--- Given records ---

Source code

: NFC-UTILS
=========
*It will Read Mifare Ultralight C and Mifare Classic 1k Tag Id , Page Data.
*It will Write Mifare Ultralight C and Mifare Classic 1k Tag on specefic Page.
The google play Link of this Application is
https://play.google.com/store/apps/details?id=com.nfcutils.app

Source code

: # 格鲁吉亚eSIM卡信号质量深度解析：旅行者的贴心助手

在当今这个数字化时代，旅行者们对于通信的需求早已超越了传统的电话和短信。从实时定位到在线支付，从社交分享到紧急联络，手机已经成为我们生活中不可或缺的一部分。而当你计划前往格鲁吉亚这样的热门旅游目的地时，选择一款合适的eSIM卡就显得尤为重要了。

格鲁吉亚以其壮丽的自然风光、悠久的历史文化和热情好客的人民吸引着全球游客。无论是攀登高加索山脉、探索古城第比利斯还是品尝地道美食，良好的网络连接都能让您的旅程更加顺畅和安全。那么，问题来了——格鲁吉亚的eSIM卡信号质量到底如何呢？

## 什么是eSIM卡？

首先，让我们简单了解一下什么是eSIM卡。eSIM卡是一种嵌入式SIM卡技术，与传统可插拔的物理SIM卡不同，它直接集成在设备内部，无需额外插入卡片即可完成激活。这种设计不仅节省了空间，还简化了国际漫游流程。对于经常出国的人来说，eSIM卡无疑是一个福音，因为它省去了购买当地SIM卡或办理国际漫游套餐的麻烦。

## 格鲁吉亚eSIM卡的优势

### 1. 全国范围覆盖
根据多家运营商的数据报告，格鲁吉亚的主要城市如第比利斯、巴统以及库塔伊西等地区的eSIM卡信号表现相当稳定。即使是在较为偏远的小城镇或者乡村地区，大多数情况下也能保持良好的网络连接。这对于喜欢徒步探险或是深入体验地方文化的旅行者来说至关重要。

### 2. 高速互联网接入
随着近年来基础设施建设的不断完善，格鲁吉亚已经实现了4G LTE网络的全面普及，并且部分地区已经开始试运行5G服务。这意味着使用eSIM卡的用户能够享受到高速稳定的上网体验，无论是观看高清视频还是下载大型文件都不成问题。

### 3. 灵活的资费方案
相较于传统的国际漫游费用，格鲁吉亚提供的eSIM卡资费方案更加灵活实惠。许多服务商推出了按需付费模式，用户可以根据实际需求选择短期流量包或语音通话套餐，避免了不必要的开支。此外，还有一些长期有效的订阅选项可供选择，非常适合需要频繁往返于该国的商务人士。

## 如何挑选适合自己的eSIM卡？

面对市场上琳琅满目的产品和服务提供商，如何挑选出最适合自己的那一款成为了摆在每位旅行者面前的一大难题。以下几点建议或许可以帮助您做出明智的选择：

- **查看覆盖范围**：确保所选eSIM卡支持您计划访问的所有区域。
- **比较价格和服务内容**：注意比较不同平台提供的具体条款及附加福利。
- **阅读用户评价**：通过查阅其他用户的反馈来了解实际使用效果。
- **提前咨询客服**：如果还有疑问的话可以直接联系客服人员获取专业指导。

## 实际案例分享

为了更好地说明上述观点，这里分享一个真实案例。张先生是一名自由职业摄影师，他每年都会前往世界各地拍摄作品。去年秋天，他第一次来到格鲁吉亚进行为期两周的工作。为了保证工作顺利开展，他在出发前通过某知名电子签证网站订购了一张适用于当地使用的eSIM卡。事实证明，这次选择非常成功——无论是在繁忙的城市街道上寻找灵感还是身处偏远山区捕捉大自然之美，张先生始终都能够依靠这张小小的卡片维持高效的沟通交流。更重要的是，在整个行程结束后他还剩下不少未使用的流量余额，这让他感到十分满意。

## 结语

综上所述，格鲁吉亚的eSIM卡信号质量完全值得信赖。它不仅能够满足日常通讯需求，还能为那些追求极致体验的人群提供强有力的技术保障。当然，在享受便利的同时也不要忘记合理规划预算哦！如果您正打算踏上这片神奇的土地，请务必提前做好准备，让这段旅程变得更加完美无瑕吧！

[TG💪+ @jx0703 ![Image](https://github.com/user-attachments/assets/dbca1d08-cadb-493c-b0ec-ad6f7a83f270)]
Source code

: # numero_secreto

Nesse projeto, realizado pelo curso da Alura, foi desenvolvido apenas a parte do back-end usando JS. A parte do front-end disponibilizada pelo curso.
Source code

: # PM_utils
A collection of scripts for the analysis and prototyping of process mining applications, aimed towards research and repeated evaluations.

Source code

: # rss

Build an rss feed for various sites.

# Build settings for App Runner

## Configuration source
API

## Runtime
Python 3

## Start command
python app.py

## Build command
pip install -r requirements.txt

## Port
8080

---

◆ **Exercise goal**: Output the entries exactly.

◆ **Exercise response**:
Source code

: NFC-UTILS
=========
*It will Read Mifare Ultralight C and Mifare Classic 1k Tag Id , Page Data.
*It will Write Mifare Ultralight C and Mifare Classic 1k Tag on specefic Page.
The google play Link of this Application is
https://play.google.com/store/apps/details?id=com.nfcutils.app

Source code

: # 格鲁吉亚eSIM卡信号质量深度解析：旅行者的贴心助手

在当今这个数字化时代，旅行者们对于通信的需求早已超越了传统的电话和短信。从实时定位到在线支付，从社交分享到紧急联络，手机已经成为我们生活中不可或缺的一部分。而当你计划前往格鲁吉亚这样的热门旅游目的地时，选择一款合适的eSIM卡就显得尤为重要了。

格鲁吉亚以其壮丽的自然风光、悠久的历史文化和热情好客的人民吸引着全球游客。无论是攀登高加索山脉、探索古城第比利斯还是品尝地道美食，良好的网络连接都能让您的旅程更加顺畅和安全。那么，问题来了——格鲁吉亚的eSIM卡信号质量到底如何呢？

## 什么是eSIM卡？

首先，让我们简单了解一下什么是eSIM卡。eSIM卡是一种嵌入式SIM卡技术，与传统可插拔的物理SIM卡不同，它直接集成在设备内部，无需额外插入卡片即可完成激活。这种设计不仅节省了空间，还简化了国际漫游流程。对于经常出国的人来说，eSIM卡无疑是一个福音，因为它省去了购买当地SIM卡或办理国际漫游套餐的麻烦。

## 格鲁吉亚eSIM卡的优势

### 1. 全国范围覆盖
根据多家运营商的数据报告，格鲁吉亚的主要城市如第比利斯、巴统以及库塔伊西等地区的eSIM卡信号表现相当稳定。即使是在较为偏远的小城镇或者乡村地区，大多数情况下也能保持良好的网络连接。这对于喜欢徒步探险或是深入体验地方文化的旅行者来说至关重要。

### 2. 高速互联网接入
随着近年来基础设施建设的不断完善，格鲁吉亚已经实现了4G LTE网络的全面普及，并且部分地区已经开始试运行5G服务。这意味着使用eSIM卡的用户能够享受到高速稳定的上网体验，无论是观看高清视频还是下载大型文件都不成问题。

### 3. 灵活的资费方案
相较于传统的国际漫游费用，格鲁吉亚提供的eSIM卡资费方案更加灵活实惠。许多服务商推出了按需付费模式，用户可以根据实际需求选择短期流量包或语音通话套餐，避免了不必要的开支。此外，还有一些长期有效的订阅选项可供选择，非常适合需要频繁往返于该国的商务人士。

## 如何挑选适合自己的eSIM卡？

面对市场上琳琅满目的产品和服务提供商，如何挑选出最适合自己的那一款成为了摆在每位旅行者面前的一大难题。以下几点建议或许可以帮助您做出明智的选择：

- **查看覆盖范围**：确保所选eSIM卡支持您计划访问的所有区域。
- **比较价格和服务内容**：注意比较不同平台提供的具体条款及附加福利。
- **阅读用户评价**：通过查阅其他用户的反馈来了解实际使用效果。
- **提前咨询客服**：如果还有疑问的话可以直接联系客服人员获取专业指导。

## 实际案例分享

为了更好地说明上述观点，这里分享一个真实案例。张先生是一名自由职业摄影师，他每年都会前往世界各地拍摄作品。去年秋天，他第一次来到格鲁吉亚进行为期两周的工作。为了保证工作顺利开展，他在出发前通过某知名电子签证网站订购了一张适用于当地使用的eSIM卡。事实证明，这次选择非常成功——无论是在繁忙的城市街道上寻找灵感还是身处偏远山区捕捉大自然之美，张先生始终都能够依靠这张小小的卡片维持高效的沟通交流。更重要的是，在整个行程结束后他还剩下不少未使用的流量余额，这让他感到十分满意。

## 结语

综上所述，格鲁吉亚的eSIM卡信号质量完全值得信赖。它不仅能够满足日常通讯需求，还能为那些追求极致体验的人群提供强有力的技术保障。当然，在享受便利的同时也不要忘记合理规划预算哦！如果您正打算踏上这片神奇的土地，请务必提前做好准备，让这段旅程变得更加完美无瑕吧！

[TG💪+ @jx0703 ![Image](https://github.com/user-attachments/assets/dbca1d08-cadb-493c-b0ec-ad6f7a83f270)]
Source code

: # numero_secreto

Nesse projeto, realizado pelo curso da Alura, foi desenvolvido apenas a parte do back-end usando JS. A parte do front-end disponibilizada pelo curso.
Source code

: # PM_utils
A collection of scripts for the analysis and prototyping of process mining applications, aimed towards research and repeated evaluations.

Source code

: # rss

Build an rss feed for various sites.

# Build settings for App Runner

## Configuration source
API

## Runtime
Python 3

## Start command
python app.py

## Build command
pip install -r requirements.txt

## Port
8080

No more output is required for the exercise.